**Stored data:**
⟨

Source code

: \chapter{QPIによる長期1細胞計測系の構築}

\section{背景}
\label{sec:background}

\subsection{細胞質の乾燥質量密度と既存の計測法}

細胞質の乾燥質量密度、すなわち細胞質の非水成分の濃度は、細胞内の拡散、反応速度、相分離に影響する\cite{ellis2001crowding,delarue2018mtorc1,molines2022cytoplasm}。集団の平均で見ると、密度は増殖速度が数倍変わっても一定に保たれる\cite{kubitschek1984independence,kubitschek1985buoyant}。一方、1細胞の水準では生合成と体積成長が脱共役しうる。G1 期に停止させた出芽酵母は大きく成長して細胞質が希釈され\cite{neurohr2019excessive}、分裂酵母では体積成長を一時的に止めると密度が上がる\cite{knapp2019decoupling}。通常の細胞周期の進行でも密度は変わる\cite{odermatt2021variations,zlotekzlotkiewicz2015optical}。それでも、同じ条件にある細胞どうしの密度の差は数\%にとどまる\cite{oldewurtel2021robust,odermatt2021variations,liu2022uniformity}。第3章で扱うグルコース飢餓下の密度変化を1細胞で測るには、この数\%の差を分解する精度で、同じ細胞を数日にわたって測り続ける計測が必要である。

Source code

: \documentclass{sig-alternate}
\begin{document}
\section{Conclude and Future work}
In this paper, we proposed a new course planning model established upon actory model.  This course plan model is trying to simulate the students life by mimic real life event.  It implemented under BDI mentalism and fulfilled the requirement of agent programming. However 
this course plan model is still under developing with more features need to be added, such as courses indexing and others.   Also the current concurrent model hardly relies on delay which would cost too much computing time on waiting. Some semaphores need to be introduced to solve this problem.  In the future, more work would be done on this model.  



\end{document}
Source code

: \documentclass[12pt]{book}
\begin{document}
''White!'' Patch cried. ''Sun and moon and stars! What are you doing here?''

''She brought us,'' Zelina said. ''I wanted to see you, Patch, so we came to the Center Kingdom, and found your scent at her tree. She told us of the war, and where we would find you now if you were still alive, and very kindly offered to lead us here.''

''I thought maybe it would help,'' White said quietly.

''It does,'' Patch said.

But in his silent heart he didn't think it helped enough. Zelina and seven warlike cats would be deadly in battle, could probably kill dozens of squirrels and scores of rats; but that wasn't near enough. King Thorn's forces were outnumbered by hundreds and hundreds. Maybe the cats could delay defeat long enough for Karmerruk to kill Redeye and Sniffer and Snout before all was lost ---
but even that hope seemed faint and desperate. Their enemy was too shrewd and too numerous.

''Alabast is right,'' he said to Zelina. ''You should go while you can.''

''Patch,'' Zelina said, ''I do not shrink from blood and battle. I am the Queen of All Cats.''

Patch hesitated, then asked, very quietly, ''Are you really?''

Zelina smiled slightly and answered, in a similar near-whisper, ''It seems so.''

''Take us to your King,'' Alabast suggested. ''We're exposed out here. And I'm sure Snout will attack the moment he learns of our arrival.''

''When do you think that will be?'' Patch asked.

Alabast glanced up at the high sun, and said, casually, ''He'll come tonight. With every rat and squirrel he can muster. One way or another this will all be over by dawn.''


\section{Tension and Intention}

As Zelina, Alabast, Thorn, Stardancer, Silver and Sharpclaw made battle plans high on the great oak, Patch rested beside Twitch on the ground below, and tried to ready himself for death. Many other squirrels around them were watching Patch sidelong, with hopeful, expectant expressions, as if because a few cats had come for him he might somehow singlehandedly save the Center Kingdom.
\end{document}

⟩

**ACTION ITEM:** Filter the entries down to the lines with the word "Snout" in them.

**REPLY TO THE EXERCISE:**
But in his silent heart he didn't think it helped enough. Zelina and seven warlike cats would be deadly in battle, could probably kill dozens of squirrels and scores of rats; but that wasn't near enough. King Thorn's forces were outnumbered by hundreds and hundreds. Maybe the cats could delay defeat long enough for Karmerruk to kill Redeye and Sniffer and Snout before all was lost ---
''Take us to your King,'' Alabast suggested. ''We're exposed out here. And I'm sure Snout will attack the moment he learns of our arrival.''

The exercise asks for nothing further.